_Dataset entries_.
______________________________
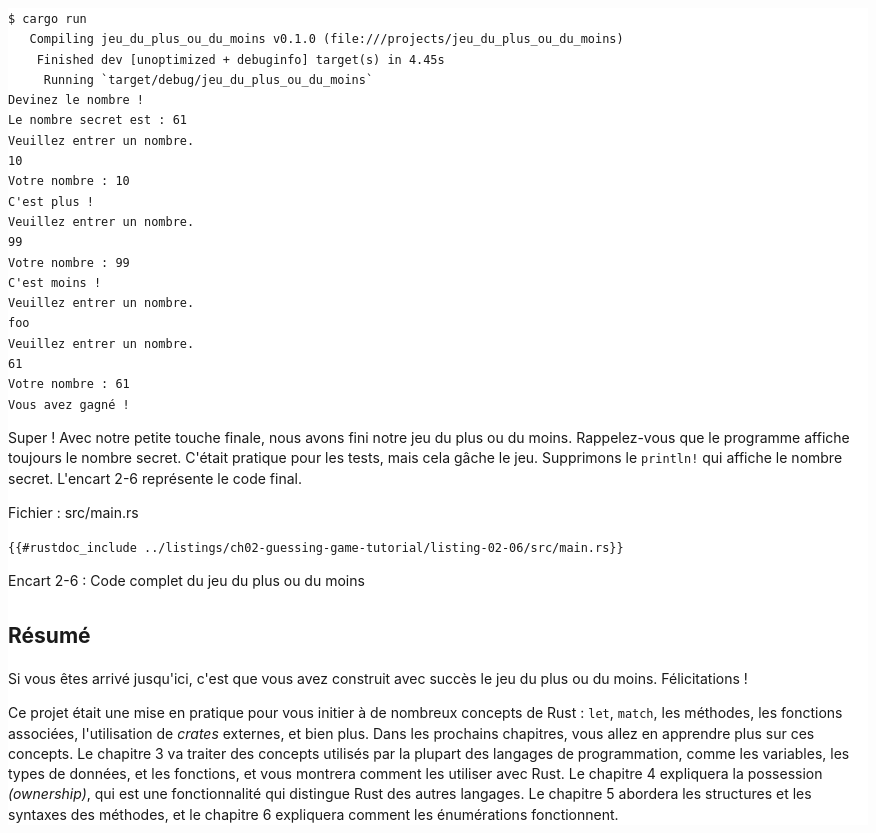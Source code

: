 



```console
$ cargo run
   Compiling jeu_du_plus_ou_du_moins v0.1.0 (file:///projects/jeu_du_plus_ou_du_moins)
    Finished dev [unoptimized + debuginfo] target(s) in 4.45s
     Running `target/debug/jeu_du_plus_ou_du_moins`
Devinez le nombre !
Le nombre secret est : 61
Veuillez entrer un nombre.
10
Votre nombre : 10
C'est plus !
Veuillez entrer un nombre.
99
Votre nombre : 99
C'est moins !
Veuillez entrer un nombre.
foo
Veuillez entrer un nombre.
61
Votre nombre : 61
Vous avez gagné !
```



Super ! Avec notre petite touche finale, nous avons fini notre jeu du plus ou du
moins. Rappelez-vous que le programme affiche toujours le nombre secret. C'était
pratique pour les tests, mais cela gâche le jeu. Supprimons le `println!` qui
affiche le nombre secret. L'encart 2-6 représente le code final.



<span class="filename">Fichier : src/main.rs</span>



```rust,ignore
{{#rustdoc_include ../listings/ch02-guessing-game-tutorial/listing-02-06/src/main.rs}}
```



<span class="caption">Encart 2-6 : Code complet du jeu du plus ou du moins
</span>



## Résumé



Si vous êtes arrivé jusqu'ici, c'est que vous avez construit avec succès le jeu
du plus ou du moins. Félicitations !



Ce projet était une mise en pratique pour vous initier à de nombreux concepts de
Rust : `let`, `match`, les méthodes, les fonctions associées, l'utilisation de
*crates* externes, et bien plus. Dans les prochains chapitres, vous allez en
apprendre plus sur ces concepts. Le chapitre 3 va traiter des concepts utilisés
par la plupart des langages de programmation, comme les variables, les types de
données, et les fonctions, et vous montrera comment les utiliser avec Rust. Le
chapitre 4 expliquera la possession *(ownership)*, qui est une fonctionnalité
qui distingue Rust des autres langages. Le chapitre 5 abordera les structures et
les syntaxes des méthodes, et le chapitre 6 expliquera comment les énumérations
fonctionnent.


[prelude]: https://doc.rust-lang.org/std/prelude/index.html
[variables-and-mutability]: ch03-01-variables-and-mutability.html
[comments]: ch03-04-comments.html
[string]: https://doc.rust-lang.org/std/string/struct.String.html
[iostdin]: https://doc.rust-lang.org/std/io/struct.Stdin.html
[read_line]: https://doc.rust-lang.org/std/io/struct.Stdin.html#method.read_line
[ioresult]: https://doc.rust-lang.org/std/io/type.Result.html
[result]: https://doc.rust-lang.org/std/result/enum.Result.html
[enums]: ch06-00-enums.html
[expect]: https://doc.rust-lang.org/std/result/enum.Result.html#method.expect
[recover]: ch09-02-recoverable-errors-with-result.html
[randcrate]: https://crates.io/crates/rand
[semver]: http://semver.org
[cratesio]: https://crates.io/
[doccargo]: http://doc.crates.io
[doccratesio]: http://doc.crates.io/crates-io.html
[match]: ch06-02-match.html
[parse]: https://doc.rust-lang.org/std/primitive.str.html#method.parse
______________________________
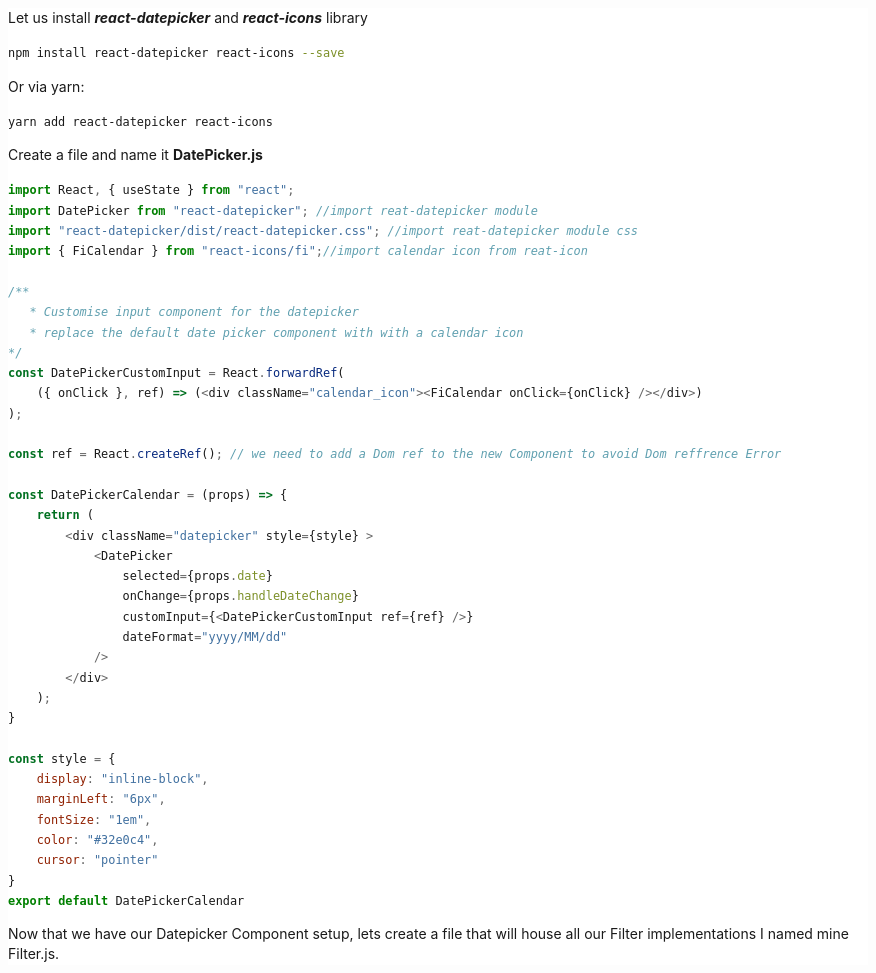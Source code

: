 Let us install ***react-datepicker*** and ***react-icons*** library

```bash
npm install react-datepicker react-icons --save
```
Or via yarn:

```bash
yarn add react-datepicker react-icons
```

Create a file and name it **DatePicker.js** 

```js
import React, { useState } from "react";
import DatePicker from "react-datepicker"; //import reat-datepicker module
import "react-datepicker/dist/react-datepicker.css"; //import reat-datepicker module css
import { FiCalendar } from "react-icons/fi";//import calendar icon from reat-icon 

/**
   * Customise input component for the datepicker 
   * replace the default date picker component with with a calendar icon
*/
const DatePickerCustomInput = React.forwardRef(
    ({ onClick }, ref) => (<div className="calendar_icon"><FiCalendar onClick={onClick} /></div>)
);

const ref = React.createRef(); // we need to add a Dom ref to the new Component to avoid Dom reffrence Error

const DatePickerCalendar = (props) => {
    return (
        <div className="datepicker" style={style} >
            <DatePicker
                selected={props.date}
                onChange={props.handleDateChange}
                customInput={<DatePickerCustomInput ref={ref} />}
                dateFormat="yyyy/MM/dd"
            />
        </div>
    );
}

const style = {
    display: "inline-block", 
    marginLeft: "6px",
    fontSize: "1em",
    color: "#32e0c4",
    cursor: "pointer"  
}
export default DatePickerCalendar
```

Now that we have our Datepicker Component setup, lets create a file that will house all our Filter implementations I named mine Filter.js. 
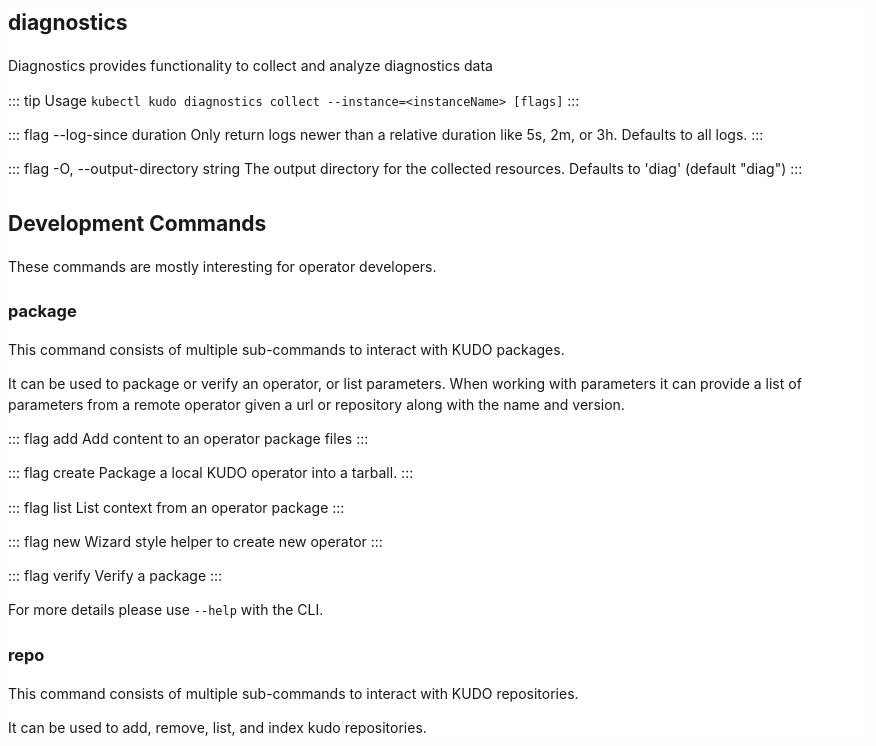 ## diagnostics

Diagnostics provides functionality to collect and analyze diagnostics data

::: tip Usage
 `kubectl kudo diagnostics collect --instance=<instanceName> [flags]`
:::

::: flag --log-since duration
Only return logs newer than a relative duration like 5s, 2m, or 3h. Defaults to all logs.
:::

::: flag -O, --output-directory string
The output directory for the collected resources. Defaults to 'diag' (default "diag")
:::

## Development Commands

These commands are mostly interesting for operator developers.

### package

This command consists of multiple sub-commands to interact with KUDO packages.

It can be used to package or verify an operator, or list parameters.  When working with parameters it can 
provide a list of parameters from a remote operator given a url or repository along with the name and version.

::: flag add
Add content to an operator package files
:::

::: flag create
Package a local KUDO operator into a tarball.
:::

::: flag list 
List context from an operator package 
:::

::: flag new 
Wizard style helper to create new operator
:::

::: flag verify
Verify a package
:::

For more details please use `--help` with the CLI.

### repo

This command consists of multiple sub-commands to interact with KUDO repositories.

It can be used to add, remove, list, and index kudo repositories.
______________________________
_WHAT YOU ARE ASKED TO DO_. Retrieve each line of the data in which the word "duration" can be found.

_YOUR RESPONSE_.
::: flag --log-since duration
Only return logs newer than a relative duration like 5s, 2m, or 3h. Defaults to all logs.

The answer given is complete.